* [TRY IT] Exactly as they appear, reproduce the lines from the one holding "- 📫 How to reach" through the last line of the material below.

* [MATERIAL FOR THIS EXERCISE]

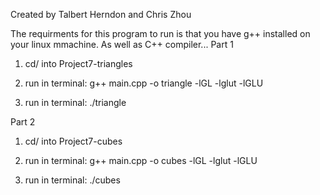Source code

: Created by Talbert Herndon and Chris Zhou

The requirments for this program to run is that you have g++ installed on your linux mmachine. As well as C++ compiler...
Part 1

1. cd/ into Project7-triangles

2. run in terminal:
g++ main.cpp -o triangle -lGL -lglut -lGLU

3. run in terminal:
./triangle

Part 2
1. cd/ into Project7-cubes

2. run in terminal:
g++ main.cpp -o cubes -lGL -lglut -lGLU

3. run in terminal:
./cubes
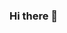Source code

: ### Hi there 👋

<!--
**dabster108/dabster108** is a ✨ _special_ ✨ repository because its `README.md` (this file) appears on your GitHub profile.

Here are some ideas to get you started:

<a href="#"><img width="100%" height="auto" src="https://i.imgur.com/iXuL1HG.png" height="175px"/></a>

<h1 align="center">Hi <img src="https://raw.githubusercontent.com/MartinHeinz/MartinHeinz/master/wave.gif" width="30px">, I'm Dikshanta </h1>
<h3 align="center">I'm a passionate Web Dev learner!! </h3>


## 🙋‍♂️ About Me

- 🔭 I’m currently working on Internet Speed Tracker!!**

- 🌱 I’m currently learning **Javascript.**

- 👯 I’m looking to collaborate on **OpenSource Projects**


- 📫 How to reach me **3108dikshanta@gmail.com**

- ⚡ Fun fact **I play basketball and is and also intrested in complicated programming**

## 🚀 Languages and Tools:
r/>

* [OUTPUT OF THE TASK]
- 📫 How to reach me **3108dikshanta@gmail.com**

- ⚡ Fun fact **I play basketball and is and also intrested in complicated programming**

## 🚀 Languages and Tools:
r/>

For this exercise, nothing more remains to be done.